A Christmas video message from Bishop Nick calls for prayers for the dispossessed and the marginalised as we mark the wonderful strangeness of the Saviour’s birth.
The short film may be viewed here and Bishop Nick’s words may be read below:
“Happy Christmas.
I greet you on the day when we celebrate God's eruption into the world not with a mighty army, not with clanging drums and symbols and great noise and fervour, but in the birth of a tiny baby born in an obscure part of the Roman Empire, which was oppressive and challenging and difficult, where life was cheap.
And you might think that sounds very familiar. There are parts of our world today, even on our own continent, where life appears to be expendable and cheap.

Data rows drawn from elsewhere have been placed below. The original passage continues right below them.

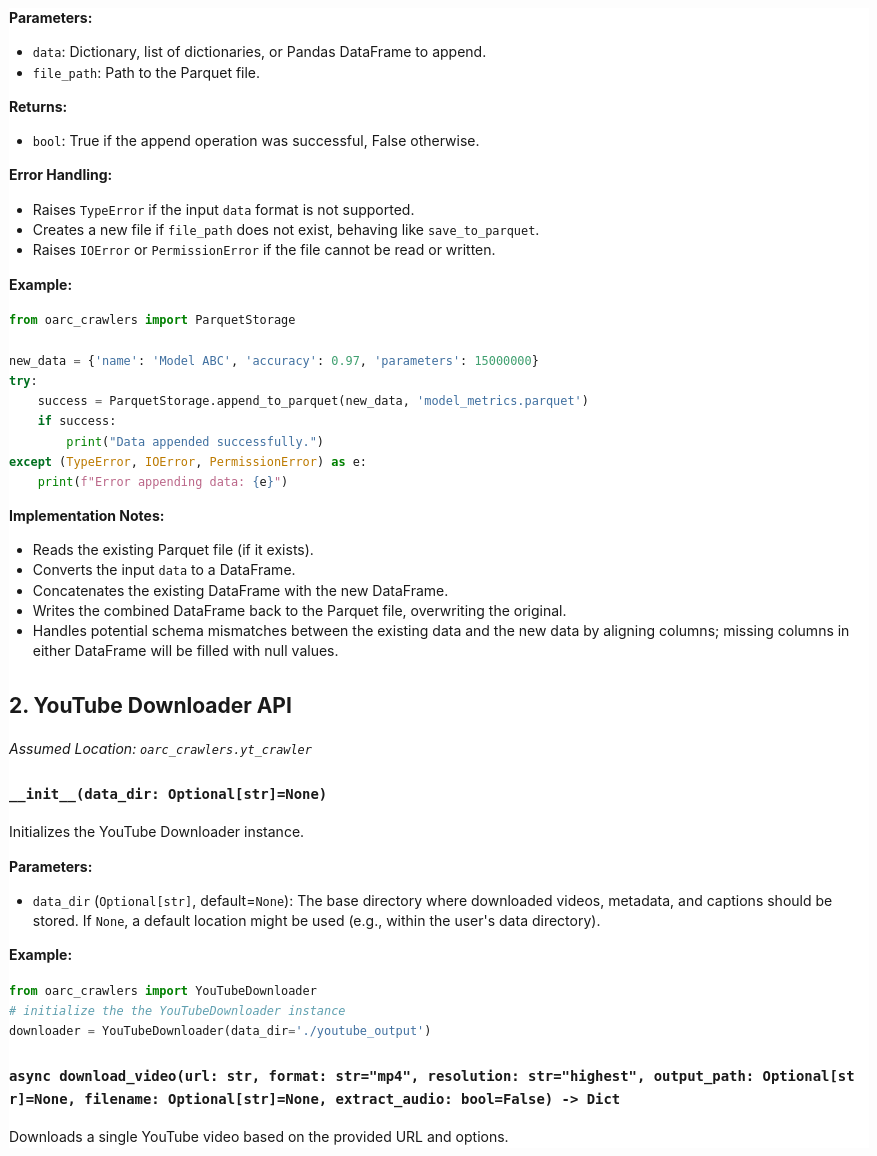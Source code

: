 **Parameters:**
- `data`: Dictionary, list of dictionaries, or Pandas DataFrame to append.
- `file_path`: Path to the Parquet file.

**Returns:**
- `bool`: True if the append operation was successful, False otherwise.

**Error Handling:**
- Raises `TypeError` if the input `data` format is not supported.
- Creates a new file if `file_path` does not exist, behaving like `save_to_parquet`.
- Raises `IOError` or `PermissionError` if the file cannot be read or written.

**Example:**
```python
from oarc_crawlers import ParquetStorage

new_data = {'name': 'Model ABC', 'accuracy': 0.97, 'parameters': 15000000}
try:
    success = ParquetStorage.append_to_parquet(new_data, 'model_metrics.parquet')
    if success:
        print("Data appended successfully.")
except (TypeError, IOError, PermissionError) as e:
    print(f"Error appending data: {e}")

```

**Implementation Notes:**
- Reads the existing Parquet file (if it exists).
- Converts the input `data` to a DataFrame.
- Concatenates the existing DataFrame with the new DataFrame.
- Writes the combined DataFrame back to the Parquet file, overwriting the original.
- Handles potential schema mismatches between the existing data and the new data by aligning columns; missing columns in either DataFrame will be filled with null values.

## 2. YouTube Downloader API

*Assumed Location: `oarc_crawlers.yt_crawler`*

### `__init__(data_dir: Optional[str]=None)`
Initializes the YouTube Downloader instance.

**Parameters:**
- `data_dir` (`Optional[str]`, default=`None`): The base directory where downloaded videos, metadata, and captions should be stored. If `None`, a default location might be used (e.g., within the user's data directory).

**Example:**
```python
from oarc_crawlers import YouTubeDownloader
# initialize the the YouTubeDownloader instance
downloader = YouTubeDownloader(data_dir='./youtube_output')
```

### `async download_video(url: str, format: str="mp4", resolution: str="highest", output_path: Optional[str]=None, filename: Optional[str]=None, extract_audio: bool=False) -> Dict`
Downloads a single YouTube video based on the provided URL and options.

At a clergy conference not so long ago we had the great historian Tom Holland and he was emphasizing what he called the utter strangeness of Christianity. Something that by familiarity or enculturation, we've largely lost. But the Christian faith, which is born in one sense in that stable in Bethlehem, is utterly strange for the world in which we live, where its power is seen and will be seen 30 years later, not in the clenched fist or the wielding of a weapon, but in a man with his arms outstretched on a cross saying love is more powerful than death itself.
So born in this vulnerable baby, we hear and we see something very powerful that speaks to us in the complicated world in which we live.
We pray particularly this Christmas for those who are dispossessed, who are marginalized, who are forced to migrate. Those who live with destitution through no fault of their own. Those who have become homeless and yet might see in the utter strangeness of the baby of Bethlehem that he too was someone who had to migrate, someone who was homeless, someone who was a refugee and knew what it meant to be dependent on other people.
So, as we celebrate at Christmas the strangeness of God coming among us, offering the different way and yet not baulking from the reality and the horrors of the world in which we live. As we celebrate, may we also be aware of those whose need is great and pray and care for those who reflect the Christ child born in the stable in Bethlehem all those years ago.
Happy Christmas, and a blessed Christmas as we live out the life of Christ among us.”